In a geological pressure cooker like Whakaari, when rising magma comes into contact with groundwater, liquid turns spell-like into steam, its volume ballooning until the pressure inside the volcano becomes so great that it explodes.

On the day this happens, a plume of ash nearly four kilometres high blasts into the atmosphere. Forty-seven day-trippers are stranded on the island, 38 from Ovation of the Seas. Nearly half perish.

‘What was the name of their cruise ship again?’ my sister asks.
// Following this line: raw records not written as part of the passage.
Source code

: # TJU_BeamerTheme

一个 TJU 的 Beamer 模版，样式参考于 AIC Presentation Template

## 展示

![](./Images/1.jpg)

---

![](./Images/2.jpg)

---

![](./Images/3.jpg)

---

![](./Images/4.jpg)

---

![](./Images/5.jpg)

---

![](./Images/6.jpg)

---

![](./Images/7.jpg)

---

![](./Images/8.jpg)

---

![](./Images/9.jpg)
It’s lunchtime on the day of their 40th anniversary. Instead of a volcano adventure, Mum and Dad decide to dock at the port of Tauranga, eating a completely unremarkable bento lunch, spending the afternoon in what seems like a completely unremarkable town. In the end, we never know what will save us.

The next night, when I meet the geographer for the first time and tell him what happened, he laughs. We are sitting side by side at a wide marble bar. I’ve scrapped the drinks rule in my head and said yes to dinner. What are the chances of any date going more pear-shaped than a news-making one?
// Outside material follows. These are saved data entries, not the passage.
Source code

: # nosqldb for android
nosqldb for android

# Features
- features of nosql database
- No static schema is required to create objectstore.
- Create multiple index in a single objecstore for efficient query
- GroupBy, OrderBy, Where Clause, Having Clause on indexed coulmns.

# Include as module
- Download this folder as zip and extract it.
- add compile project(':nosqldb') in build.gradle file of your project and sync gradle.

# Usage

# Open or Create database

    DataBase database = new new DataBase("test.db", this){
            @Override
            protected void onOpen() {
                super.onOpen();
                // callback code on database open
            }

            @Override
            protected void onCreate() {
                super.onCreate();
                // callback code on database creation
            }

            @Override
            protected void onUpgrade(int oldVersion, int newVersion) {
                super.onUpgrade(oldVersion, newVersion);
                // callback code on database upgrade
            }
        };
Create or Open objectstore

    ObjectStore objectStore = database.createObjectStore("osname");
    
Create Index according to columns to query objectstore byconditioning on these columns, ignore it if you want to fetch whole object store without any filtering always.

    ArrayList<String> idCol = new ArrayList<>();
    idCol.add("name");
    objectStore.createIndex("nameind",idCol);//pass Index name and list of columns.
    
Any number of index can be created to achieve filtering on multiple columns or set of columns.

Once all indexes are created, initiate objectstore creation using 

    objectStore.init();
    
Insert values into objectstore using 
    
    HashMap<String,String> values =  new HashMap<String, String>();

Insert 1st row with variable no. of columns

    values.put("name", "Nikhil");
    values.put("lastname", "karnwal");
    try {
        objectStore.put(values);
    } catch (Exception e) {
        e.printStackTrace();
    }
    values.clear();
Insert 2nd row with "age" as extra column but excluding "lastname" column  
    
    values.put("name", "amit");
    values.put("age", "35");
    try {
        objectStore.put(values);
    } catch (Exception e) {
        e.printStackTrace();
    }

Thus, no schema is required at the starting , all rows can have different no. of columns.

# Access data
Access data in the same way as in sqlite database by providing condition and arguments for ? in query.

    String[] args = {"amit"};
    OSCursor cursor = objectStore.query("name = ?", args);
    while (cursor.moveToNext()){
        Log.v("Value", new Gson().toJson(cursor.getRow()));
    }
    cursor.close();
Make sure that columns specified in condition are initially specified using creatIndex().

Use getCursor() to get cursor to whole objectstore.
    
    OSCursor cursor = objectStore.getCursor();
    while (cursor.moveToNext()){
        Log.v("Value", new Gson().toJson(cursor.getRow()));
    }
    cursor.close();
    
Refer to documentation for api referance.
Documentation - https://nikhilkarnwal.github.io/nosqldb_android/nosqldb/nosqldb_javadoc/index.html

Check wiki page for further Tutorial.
‘How did your parents cope afterwards?’ he asks, his eyes still wide but his voice calm.

‘They went to dinner.’

‘And?’

‘They did the whole three-course thing. And—’

‘They mourned the dead?’ he asks.

‘In a way, yes.’ I tell him that instead of drinking in the deceased people’s honour, my parents paid their respects by ordering an extra side with their meal.

Then, in a safe space carved by woodfired bread and fried potatoes, he tells me stories about the letters he’s been writing to his faraway grandmother; how his father used to be a hot air balloon pilot and his mother worked at a women’s crisis centre. The way they’d met in high school when his father stood on someone’s rusty car hood, playing air guitar.

‘I’m leaving for a three-week trip to Indonesia in a fortnight,’ he says. ‘To Mount Merapi—it’s the most volatile of the country’s 120 active volcanoes, actually.’

It’s my turn to laugh.

‘Would you like to meet again in a few nights’ time?’ he asks.

Lorem Ipsum

Lately, instead of writing, I’ve been testing out the idea of food reviews as agony aunt columns.

Dear Reviewer,

What are the best places to eat with one hand, so I can actually hold my book?

When dating someone new, is it normal to want my bartender’s approval?

At 11am, 4pm, 2am—depression’s happy hours—what snacks would bring courage?

Over what food should you ask yourself if you’re ready for someone new?

I am having trouble starting a review. It is the last one I need to turn in for the year. On my laptop screen, I flit between my notes and pages of interview transcript, going back and forth between sentences I have highlighted in red (direct quotes) and blue (context)—the sum of which is already too long for a 600-word piece. I have a superstition that getting the beginning right will somehow make the rest of the story fall into place. This rarely works. But the idea that there is a right beginning—a line that opens up the possibility of everything—is so seductive that I drag my feet every time, as if all I have to do is stay calm and ‘not overthink it’. Like the most unbearable advice about dating.

Outside, the lunch crowd gathers at the alleyway cafe at the foot of my apartment building. It is the time of day when the chorus of coffee orders shifts into listless gossip. I contemplate abandoning my work for a slice of fig-and-walnut toast. I imagine my problems solving themselves when I bite into the dense bread loaded with perfectly lemoned avocado.

‘What’s the hook?’ my journalism teacher used to say. The hook, meaning the very thing that draws you in. It is a tough question to answer earnestly about fish and chips. But it’s not just the food. More and more I am troubled by the feeling that I am missing something. To write an honest story, author Deborah Levy says the writer needs to ask herself two questions: What does the main character want? And what’s stopping her from getting it?